■ TASK REQUIREMENTS
Look through the entries and report how many lines include the word "tests". Give the number alone.

(Saved data entries)
::::::::

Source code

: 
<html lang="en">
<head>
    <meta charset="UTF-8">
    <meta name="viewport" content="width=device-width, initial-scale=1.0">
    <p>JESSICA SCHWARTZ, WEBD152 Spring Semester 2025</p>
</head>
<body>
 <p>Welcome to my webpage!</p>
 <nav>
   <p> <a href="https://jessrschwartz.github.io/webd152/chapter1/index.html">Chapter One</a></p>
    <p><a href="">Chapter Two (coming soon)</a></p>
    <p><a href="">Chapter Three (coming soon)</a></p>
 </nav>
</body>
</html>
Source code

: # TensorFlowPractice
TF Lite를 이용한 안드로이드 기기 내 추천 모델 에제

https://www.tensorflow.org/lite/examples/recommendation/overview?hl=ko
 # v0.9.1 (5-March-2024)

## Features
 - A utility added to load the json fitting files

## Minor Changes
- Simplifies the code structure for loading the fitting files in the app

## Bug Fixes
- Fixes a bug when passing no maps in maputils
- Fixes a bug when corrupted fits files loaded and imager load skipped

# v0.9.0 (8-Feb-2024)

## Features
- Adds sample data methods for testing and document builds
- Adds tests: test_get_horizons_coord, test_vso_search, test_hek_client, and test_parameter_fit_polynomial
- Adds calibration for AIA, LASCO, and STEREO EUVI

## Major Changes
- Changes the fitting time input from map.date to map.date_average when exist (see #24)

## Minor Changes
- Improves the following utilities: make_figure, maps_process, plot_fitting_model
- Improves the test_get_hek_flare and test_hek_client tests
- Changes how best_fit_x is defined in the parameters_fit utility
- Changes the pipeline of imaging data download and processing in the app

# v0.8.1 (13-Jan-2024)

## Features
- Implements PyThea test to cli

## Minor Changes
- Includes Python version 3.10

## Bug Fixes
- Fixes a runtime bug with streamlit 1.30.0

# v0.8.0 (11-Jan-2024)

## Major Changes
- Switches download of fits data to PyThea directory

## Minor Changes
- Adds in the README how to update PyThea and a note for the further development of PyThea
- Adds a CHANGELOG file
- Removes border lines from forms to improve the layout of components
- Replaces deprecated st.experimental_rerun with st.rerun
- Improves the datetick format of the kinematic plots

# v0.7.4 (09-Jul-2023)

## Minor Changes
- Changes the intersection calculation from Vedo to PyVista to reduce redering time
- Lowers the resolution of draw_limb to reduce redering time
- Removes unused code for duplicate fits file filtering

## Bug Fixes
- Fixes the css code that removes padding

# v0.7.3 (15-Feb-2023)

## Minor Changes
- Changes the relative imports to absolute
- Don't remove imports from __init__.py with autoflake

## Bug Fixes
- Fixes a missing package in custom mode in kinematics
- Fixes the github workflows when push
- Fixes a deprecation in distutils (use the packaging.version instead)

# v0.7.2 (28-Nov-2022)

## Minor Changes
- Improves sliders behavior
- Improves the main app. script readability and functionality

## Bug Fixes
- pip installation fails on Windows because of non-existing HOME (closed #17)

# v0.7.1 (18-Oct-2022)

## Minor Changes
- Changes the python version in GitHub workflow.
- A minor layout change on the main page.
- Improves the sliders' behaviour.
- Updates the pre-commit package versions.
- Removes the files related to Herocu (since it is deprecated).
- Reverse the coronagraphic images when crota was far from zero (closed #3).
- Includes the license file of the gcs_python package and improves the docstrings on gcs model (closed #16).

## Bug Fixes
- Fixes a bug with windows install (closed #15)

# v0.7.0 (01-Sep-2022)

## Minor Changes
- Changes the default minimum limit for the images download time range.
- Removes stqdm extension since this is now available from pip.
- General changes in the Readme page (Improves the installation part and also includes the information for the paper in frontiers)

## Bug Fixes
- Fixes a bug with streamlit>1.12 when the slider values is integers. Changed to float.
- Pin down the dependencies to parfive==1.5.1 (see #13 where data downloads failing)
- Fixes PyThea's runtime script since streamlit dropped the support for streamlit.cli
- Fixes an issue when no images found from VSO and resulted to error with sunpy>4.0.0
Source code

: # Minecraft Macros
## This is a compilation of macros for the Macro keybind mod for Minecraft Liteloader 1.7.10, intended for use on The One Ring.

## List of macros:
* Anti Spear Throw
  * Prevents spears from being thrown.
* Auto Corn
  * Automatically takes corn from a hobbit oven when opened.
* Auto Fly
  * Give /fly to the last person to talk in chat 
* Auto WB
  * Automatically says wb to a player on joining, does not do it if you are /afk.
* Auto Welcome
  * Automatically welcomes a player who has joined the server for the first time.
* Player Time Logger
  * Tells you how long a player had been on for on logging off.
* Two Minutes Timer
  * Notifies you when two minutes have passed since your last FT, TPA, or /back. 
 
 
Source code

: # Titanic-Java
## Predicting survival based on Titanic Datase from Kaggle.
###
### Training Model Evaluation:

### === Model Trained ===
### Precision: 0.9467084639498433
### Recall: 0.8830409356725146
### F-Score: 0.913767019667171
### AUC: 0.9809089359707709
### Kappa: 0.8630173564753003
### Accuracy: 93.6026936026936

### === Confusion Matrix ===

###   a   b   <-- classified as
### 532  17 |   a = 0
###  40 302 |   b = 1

::::::::

■ SOLUTION TO THIS PROBLEM
2